When it opened in 1998, the Nicholson School of Communication was equipped with the turn-of-the-century’s latest, greatest analog and digital technology, the majority of which was provided by Panasonic. Twenty years later, “latest and greatest technology” has a different meaning.
NSC’s TV production studio was recently upgraded to continue “teaching real-world skills in a real-world environment” and serve as a hands-on learning laboratory covering all facets of broadcast and some print production. The installation of three video walls comprised of 14 Panasonic 55-inch professional displays, along with a diverse fleet of HD cameras, has provided students with more experience and training on the state-of-the-art systems they will encounter in post-graduation employment.
Jim McCully, NSC’s senior broadcast technologist and studio manager, voiced how much this benefits NSC’s students, particularly those in broadcast programs.
“The new Panasonic video wall gives our students an outstanding opportunity to learn enough to be able to step into a production or editing job requiring manipulating images between multiple panels and hold their own,” said McCully. “The system is very specialized for this kind of environment. It’s totally flexible and this equipment really supports our goal of preparing broadcast graduates to move into a number of careers.”
Needless to say, the current equipment has little in common with the late-‘90s “state-of-the-art” studio setup that greeted the first group of communication students. Today, NSC is a 100-percent HD facility featuring the latest designs in cool-burning LED cluster lighting and solid state storage media.
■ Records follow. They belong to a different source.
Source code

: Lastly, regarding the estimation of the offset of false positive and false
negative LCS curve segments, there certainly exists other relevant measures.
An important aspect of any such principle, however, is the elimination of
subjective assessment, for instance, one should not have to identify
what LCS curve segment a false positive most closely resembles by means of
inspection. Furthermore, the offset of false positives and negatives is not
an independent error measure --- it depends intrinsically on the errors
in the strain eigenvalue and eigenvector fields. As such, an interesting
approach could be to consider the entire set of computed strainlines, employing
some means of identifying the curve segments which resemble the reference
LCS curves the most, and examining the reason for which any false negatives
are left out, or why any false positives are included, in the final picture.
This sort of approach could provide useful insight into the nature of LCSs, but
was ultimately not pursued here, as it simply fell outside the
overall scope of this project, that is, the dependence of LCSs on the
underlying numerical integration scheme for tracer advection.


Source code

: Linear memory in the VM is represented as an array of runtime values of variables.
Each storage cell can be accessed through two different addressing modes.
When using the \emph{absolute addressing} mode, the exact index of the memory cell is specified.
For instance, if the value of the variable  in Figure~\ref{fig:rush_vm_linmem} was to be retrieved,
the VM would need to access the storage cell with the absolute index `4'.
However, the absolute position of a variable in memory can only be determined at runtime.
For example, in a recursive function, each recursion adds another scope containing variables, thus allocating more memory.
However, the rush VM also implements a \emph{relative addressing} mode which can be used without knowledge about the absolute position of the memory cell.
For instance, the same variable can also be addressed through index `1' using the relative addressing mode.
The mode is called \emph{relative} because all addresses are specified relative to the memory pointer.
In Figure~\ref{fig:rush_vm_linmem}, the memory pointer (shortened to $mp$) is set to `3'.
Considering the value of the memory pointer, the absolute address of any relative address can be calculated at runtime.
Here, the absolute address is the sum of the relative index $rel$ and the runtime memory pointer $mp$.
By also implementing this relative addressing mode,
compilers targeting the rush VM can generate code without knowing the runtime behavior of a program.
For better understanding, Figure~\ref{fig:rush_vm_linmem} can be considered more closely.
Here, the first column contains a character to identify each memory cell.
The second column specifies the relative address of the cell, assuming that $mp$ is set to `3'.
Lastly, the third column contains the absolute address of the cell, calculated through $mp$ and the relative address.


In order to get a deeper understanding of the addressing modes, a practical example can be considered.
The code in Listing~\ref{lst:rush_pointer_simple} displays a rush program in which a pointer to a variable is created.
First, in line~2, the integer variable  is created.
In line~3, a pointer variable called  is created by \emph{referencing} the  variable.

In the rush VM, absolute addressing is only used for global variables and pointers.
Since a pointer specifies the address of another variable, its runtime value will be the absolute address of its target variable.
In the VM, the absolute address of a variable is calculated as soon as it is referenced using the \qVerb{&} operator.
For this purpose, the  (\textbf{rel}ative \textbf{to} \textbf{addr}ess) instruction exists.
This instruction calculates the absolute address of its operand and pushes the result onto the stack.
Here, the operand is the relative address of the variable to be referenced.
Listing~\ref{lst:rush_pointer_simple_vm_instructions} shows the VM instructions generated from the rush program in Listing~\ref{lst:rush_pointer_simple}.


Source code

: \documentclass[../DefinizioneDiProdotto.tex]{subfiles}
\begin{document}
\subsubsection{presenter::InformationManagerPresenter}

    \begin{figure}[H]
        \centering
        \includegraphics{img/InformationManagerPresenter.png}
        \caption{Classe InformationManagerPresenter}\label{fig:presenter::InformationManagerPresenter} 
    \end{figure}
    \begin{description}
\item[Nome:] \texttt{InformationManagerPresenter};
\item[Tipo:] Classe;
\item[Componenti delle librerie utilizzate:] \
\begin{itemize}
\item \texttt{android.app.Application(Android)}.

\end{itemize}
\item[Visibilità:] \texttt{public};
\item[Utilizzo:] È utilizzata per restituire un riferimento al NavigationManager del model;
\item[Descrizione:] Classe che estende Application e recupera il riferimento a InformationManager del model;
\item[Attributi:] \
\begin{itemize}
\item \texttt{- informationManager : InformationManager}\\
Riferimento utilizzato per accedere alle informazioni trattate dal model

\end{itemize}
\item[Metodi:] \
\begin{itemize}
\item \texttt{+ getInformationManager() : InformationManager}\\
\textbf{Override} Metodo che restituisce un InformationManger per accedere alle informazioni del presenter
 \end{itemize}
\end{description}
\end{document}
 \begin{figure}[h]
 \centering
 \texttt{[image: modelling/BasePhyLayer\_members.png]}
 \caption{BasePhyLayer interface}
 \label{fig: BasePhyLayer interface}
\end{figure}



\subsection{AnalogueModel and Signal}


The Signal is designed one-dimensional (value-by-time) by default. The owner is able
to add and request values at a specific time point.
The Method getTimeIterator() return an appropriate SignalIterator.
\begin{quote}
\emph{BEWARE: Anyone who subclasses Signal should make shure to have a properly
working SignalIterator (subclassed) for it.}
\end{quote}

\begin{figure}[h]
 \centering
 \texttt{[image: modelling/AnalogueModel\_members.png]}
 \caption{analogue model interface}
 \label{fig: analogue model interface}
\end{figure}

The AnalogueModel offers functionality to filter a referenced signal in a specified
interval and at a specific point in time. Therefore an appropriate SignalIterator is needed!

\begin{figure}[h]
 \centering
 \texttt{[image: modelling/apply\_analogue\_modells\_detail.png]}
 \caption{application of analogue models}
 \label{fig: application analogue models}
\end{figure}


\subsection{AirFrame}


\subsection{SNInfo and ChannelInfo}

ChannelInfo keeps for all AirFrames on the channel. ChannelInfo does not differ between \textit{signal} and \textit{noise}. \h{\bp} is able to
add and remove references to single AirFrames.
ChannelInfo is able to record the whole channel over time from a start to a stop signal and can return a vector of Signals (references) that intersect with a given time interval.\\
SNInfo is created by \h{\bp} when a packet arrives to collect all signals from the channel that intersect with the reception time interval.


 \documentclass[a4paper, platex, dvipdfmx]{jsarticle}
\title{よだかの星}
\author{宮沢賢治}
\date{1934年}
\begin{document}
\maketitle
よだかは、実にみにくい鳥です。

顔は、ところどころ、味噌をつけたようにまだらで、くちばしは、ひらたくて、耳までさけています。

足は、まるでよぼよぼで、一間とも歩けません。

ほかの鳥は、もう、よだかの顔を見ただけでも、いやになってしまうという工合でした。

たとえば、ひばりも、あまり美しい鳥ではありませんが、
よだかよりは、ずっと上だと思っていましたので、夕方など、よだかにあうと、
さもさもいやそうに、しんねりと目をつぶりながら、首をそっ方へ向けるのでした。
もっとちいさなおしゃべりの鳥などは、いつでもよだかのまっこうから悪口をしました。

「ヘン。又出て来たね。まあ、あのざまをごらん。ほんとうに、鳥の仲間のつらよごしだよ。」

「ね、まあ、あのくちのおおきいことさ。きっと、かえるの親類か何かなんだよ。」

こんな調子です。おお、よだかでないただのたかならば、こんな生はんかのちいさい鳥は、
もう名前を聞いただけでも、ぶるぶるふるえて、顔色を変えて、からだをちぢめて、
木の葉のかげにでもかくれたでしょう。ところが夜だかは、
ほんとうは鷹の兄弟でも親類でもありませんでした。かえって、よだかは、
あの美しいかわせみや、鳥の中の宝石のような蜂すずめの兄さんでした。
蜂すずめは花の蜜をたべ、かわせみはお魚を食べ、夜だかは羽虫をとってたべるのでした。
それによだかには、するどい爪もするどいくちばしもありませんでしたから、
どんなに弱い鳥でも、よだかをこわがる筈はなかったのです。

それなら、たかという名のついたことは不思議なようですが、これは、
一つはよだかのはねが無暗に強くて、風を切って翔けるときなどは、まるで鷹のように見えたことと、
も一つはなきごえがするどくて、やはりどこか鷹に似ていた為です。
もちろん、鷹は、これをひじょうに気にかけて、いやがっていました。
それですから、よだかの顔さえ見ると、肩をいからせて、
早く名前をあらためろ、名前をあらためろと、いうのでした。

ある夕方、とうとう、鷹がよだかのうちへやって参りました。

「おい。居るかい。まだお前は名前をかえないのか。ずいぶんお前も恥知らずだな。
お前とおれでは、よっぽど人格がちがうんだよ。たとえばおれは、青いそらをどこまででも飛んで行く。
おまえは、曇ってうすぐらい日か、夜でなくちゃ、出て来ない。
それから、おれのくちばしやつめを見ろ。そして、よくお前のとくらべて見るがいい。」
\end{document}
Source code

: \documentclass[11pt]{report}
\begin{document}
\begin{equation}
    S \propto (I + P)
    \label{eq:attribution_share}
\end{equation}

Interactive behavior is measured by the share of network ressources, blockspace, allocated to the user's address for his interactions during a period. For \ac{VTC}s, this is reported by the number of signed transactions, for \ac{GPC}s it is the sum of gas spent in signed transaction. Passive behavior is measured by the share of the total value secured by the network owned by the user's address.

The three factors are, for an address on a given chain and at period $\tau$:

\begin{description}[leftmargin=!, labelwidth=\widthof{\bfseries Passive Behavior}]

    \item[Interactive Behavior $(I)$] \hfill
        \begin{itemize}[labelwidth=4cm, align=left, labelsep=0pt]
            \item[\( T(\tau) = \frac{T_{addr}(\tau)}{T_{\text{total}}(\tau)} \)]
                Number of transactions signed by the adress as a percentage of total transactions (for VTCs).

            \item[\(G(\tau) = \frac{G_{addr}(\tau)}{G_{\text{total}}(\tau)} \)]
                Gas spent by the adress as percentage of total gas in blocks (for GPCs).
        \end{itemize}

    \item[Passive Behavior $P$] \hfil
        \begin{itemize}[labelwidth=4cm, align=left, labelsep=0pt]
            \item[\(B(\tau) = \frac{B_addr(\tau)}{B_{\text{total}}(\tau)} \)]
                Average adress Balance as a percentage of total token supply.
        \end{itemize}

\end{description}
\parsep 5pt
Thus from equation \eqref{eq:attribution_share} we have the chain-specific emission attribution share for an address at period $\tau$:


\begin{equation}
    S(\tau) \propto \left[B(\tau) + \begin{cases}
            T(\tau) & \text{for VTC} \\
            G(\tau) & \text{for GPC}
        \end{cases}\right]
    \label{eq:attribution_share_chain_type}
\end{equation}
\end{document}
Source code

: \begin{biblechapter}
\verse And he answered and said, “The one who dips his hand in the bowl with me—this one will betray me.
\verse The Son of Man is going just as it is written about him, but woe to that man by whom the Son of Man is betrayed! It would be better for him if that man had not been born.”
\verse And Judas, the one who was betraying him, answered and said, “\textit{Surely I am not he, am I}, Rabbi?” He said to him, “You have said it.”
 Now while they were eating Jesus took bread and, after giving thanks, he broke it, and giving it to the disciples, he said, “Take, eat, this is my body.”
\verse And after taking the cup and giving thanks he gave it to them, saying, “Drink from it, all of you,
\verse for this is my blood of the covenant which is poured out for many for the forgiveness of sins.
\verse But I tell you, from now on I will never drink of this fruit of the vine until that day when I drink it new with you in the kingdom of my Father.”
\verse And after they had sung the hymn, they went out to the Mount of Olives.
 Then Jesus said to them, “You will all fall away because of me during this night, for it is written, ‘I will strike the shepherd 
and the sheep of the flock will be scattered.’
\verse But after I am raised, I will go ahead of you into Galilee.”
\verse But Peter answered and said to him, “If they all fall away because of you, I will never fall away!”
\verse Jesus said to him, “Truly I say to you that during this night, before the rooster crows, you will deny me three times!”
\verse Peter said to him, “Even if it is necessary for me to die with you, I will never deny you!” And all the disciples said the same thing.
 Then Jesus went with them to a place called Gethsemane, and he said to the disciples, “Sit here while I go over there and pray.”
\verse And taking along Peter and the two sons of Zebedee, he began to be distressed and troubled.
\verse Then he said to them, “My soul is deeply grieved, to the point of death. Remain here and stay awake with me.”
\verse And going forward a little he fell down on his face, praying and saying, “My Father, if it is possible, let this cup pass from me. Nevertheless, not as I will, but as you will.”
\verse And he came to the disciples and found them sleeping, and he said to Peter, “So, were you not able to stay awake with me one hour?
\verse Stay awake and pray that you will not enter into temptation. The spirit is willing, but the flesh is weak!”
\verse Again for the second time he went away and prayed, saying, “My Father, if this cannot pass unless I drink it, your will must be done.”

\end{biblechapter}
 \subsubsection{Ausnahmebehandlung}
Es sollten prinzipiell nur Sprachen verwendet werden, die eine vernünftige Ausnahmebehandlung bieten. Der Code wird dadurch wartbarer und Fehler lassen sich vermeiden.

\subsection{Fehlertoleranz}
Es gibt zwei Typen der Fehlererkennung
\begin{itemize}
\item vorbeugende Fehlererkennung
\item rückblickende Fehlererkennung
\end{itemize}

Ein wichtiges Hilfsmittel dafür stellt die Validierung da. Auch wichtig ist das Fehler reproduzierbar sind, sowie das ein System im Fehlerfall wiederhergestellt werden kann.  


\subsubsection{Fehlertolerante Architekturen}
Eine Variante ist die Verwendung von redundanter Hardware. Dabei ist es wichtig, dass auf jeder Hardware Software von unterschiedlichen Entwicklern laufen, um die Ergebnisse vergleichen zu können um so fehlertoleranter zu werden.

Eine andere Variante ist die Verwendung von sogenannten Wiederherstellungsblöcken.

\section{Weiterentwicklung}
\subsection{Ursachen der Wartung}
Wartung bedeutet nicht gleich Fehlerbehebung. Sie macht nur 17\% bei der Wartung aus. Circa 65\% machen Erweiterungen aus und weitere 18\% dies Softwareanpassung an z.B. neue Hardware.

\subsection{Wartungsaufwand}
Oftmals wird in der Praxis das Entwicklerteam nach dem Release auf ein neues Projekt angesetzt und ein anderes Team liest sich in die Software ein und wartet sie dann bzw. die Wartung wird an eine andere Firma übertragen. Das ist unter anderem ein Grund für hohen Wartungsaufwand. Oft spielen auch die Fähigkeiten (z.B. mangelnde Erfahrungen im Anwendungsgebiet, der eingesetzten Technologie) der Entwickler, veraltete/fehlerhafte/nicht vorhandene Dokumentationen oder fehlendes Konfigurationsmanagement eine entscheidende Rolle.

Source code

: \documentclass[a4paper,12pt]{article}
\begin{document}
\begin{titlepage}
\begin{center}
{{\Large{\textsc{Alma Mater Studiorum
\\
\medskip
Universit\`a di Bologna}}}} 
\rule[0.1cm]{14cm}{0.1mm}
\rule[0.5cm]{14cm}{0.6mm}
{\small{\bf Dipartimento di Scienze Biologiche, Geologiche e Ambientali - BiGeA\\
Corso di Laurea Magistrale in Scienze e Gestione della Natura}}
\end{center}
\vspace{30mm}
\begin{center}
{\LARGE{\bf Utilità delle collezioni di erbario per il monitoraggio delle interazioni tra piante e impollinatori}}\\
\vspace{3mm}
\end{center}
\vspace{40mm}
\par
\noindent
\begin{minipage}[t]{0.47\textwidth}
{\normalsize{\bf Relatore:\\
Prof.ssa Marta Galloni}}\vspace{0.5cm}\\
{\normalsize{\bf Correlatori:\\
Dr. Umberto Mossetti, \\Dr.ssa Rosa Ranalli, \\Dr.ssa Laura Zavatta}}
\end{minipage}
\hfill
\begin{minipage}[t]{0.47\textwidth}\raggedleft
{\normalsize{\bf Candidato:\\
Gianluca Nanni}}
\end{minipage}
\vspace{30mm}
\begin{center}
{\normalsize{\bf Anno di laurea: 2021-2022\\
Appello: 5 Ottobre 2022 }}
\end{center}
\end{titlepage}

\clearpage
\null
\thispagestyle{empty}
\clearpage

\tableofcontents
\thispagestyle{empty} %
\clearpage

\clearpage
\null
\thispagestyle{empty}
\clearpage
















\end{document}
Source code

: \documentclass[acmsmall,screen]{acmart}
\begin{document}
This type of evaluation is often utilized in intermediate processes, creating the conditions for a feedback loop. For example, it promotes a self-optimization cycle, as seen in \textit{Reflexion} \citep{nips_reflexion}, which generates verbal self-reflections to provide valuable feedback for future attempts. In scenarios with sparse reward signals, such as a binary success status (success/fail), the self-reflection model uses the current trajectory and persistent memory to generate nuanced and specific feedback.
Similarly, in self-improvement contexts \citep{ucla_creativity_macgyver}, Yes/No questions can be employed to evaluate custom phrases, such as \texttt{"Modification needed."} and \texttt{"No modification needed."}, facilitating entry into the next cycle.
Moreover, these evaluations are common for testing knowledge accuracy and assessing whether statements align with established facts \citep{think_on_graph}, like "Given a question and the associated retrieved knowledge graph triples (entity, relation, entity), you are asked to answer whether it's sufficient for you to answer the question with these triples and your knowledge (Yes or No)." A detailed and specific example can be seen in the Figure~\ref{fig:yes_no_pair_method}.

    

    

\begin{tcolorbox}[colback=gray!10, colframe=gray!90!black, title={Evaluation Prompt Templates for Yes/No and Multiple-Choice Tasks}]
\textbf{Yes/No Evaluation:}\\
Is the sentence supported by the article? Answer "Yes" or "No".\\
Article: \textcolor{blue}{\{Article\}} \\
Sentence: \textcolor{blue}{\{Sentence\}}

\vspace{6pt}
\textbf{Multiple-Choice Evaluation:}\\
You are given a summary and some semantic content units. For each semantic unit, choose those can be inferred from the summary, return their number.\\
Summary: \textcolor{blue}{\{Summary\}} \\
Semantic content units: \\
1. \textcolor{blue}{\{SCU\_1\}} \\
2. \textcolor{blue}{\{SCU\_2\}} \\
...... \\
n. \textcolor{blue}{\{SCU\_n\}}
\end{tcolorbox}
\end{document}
A few of the other Panasonic HD Pro Camcorders used to cover out-of-studio, new media, or interview opportunities get passed around quite a bit because even introductory classes are taught with cameras, according to McCully.
“The students quickly get indoctrinated with classes requiring equipment,” said McCully. “They can then volunteer for as many shows as they can to get some exposure and experience there so we get equipment into their hands fairly quickly.”
Outside of classes, students have the opportunity to work one of four regularly scheduled programs: “ToKnight’s the Night, “Beyond The Credits,” “Hitting the Field” and “Knightly News.” These programs, produced in the studio, are recorded by a quartet of Panasonic HD studio cameras and are the result of students’ hard work.
Approaching his 30th year at NSC, McCully says his greatest job satisfaction comes from “working with technology in a learning environment and watching the students grow in confidence and suddenly begin to light up when they come to realize what they can accomplish.”